His Excellency Consultant Mohammed Bin Hamad Al Badi, Undersecretary of the Ministry of Justice; HE Dr. Mohammed Mahmoud Al Kamali, Director General of the ITJS; HE Ahmed Al Najim, Secretary General of the GCC Commercial Arbitration Center; and HE consultant Dr. Majdi Ibrahim Qasim, Executive Director of Abu Dhabi Commercial Conciliation & Arbitration Center (ADCCAC), attended the concluding session of the programme.
The programme included a preparatory stage on “Arbitration Concept and its Legal Nature” which is a mandatory stage for non-Law and Islamic Sharia and Rights students. The five stages of the programme were conducted over six months; the first of which focused on informing of arbitration and conciliation and its legal conditions (formality, objectivity and mechanisms) and the implications of arbitration, its interpretations, its independency from the contract and the conditions of drafting an arbitration.

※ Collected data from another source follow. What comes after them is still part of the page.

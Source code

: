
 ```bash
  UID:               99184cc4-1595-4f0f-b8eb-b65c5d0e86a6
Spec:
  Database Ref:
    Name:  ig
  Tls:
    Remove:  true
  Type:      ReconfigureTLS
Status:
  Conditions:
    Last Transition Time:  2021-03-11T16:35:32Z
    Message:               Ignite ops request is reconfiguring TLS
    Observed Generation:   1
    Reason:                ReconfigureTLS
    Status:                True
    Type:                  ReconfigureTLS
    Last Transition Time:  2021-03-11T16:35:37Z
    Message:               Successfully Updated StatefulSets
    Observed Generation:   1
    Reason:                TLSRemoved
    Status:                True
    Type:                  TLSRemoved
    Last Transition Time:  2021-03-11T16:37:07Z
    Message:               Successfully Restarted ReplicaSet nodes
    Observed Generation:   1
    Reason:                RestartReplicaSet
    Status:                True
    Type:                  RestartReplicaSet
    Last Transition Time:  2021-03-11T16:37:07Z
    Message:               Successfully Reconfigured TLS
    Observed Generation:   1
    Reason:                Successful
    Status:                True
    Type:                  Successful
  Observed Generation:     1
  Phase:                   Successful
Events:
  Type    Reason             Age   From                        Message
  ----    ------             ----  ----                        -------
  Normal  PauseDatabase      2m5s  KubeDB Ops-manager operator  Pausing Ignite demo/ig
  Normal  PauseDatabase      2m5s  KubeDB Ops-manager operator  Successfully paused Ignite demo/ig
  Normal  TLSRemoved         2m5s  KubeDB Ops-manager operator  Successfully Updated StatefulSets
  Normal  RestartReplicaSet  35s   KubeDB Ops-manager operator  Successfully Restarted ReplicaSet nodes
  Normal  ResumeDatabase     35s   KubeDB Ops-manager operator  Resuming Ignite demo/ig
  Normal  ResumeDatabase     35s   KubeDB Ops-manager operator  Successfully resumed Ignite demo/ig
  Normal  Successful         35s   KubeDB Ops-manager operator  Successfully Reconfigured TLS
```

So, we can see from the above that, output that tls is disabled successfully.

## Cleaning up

The second stage of the programme included lectures on the means of preparing an arbitration application form and filling it, the response of the defenders on this application, forming an arbitration committee, opening up first procedural session, preparing the session’s minutes-of-meeting, specifying the arbitration venue and language and the hindrances that might rise such as interruption or absence, and the evidence before the arbitration committee as well as issuing the decision of the arbitration.

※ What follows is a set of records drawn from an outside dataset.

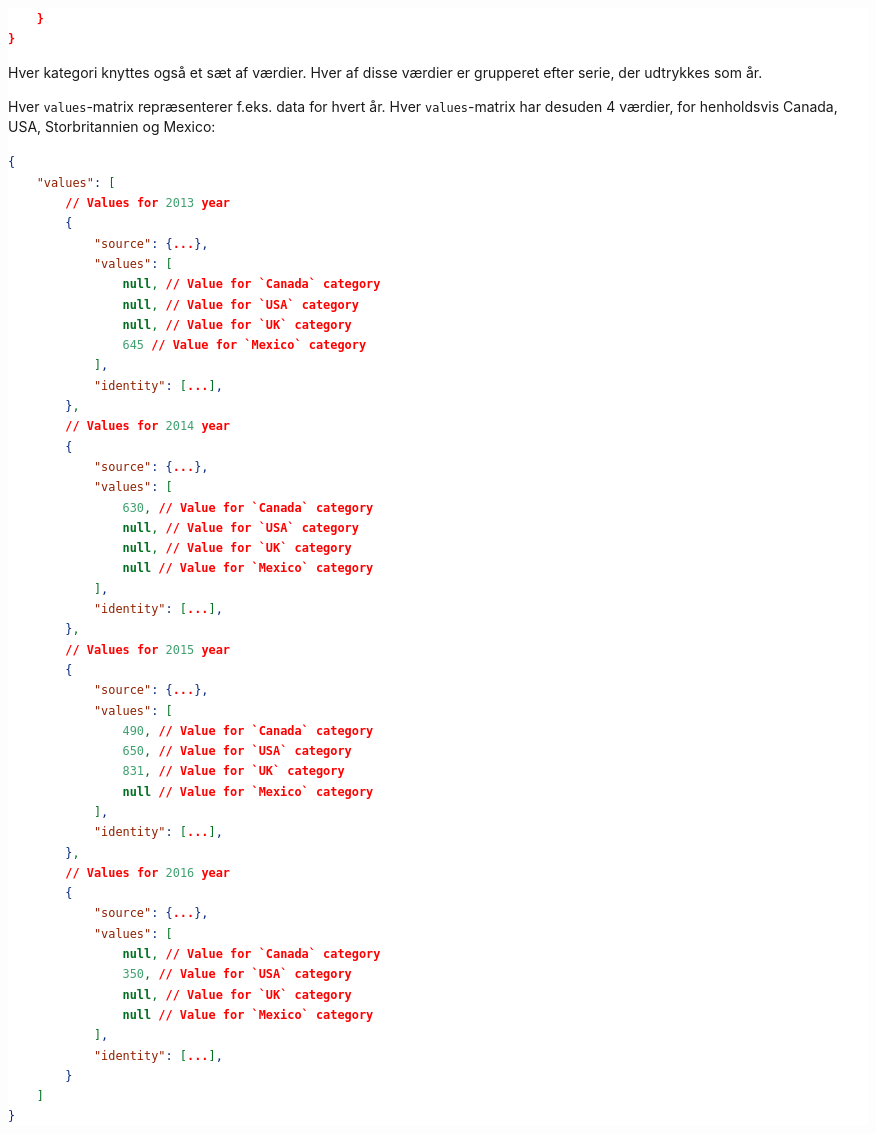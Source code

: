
 ```JSON
    }
}
```

Hver kategori knyttes også et sæt af værdier. Hver af disse værdier er grupperet efter serie, der udtrykkes som år.

Hver `values`-matrix repræsenterer f.eks. data for hvert år.
Hver `values`-matrix har desuden 4 værdier, for henholdsvis Canada, USA, Storbritannien og Mexico:

```JSON
{
    "values": [
        // Values for 2013 year
        {
            "source": {...},
            "values": [
                null, // Value for `Canada` category
                null, // Value for `USA` category
                null, // Value for `UK` category
                645 // Value for `Mexico` category
            ],
            "identity": [...],
        },
        // Values for 2014 year
        {
            "source": {...},
            "values": [
                630, // Value for `Canada` category
                null, // Value for `USA` category
                null, // Value for `UK` category
                null // Value for `Mexico` category
            ],
            "identity": [...],
        },
        // Values for 2015 year
        {
            "source": {...},
            "values": [
                490, // Value for `Canada` category
                650, // Value for `USA` category
                831, // Value for `UK` category
                null // Value for `Mexico` category
            ],
            "identity": [...],
        },
        // Values for 2016 year
        {
            "source": {...},
            "values": [
                null, // Value for `Canada` category
                350, // Value for `USA` category
                null, // Value for `UK` category
                null // Value for `Mexico` category
            ],
            "identity": [...],
        }
    ]
}
```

The third stage of the programme shed the light on the information and data that should be available when making any decision of an arbitration, meeting the demands of the two disputed sides, exceeding the specialties of the arbitration committee and the incapability of the arbitrator, violating the statute by the arbitrator, and resolving some or all the subjects of the dispute.
The fourth stage of the programme included a session under the title: “Executing or Annulling a Resolution”, whereas the fifth stage concentrated on the (theoretical and practical arbitration practices).

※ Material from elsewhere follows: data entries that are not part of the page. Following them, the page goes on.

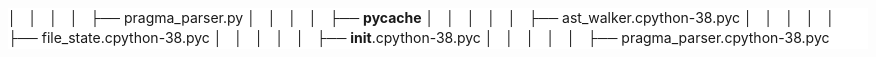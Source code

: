 │           │       │   │       ├── pragma_parser.py
│           │       │   │       ├── __pycache__
│           │       │   │       │   ├── ast_walker.cpython-38.pyc
│           │       │   │       │   ├── file_state.cpython-38.pyc
│           │       │   │       │   ├── __init__.cpython-38.pyc
│           │       │   │       │   ├── pragma_parser.cpython-38.pyc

Dr. Majdi Ibrahim Qasim, Executive Director of ADCCAC, supervised the five stages of the programme as well as the preparatory stage.
His Excellency Mohammed Helal Al Muhairi, Director General of the Abu Dhabi Chamber, said that organizing the programme comes within the framework of the Chamber and the ADCCAC to provide high-level training programmes for participants and enabling them from utilizing the best means in managing and resolving commercial disputes as well as enhancing the culture of arbitration amongst companies and establishments in the Emirate of Abu Dhabi and to encourage them from benefiting from the services of the ADCCAC.
“The ADCCAC is an initiative by the Abu Dhabi Chamber which aims at prepping all the facilities for its members in a way that contributes to the development and stability of their businesses and at resolving the disputes that arise from commercial relations,” Al Muhairi said, noting that the center employs the most experienced personnel in this regard and it provides its services taking into consideration confidentiality and preservation of companies information and data.
For his part, Dr. Majdi Ibrahim Qasim, Executive Director of ADCCAC, said that the programme made a huge success in the GCC region, pointing out that the programme succeeded in achieving its targets in habilitating national cadres to resolve commercial disputes in alternative means as well as lessening the financial burdens of traditional judiciary courts and spreading the culture of commercial arbitration in its scientific and practical forms within the Gulf and Arabian societies.
“The programme met its goals in informing of arbitration and its legal nature, and the segregation line between the national resolution and the international one, as well as informing of the role of the traditional judiciary courts in the arbitration structure,” Qasim said, adding that the programme also shed the light on the legal aspects of contracts and their effects on the arbitration structure and the arbitration concepts in international investments and contract disputes in addition to informing about arbitration, arbitration centers and UNCITRAL Arbitration Rules.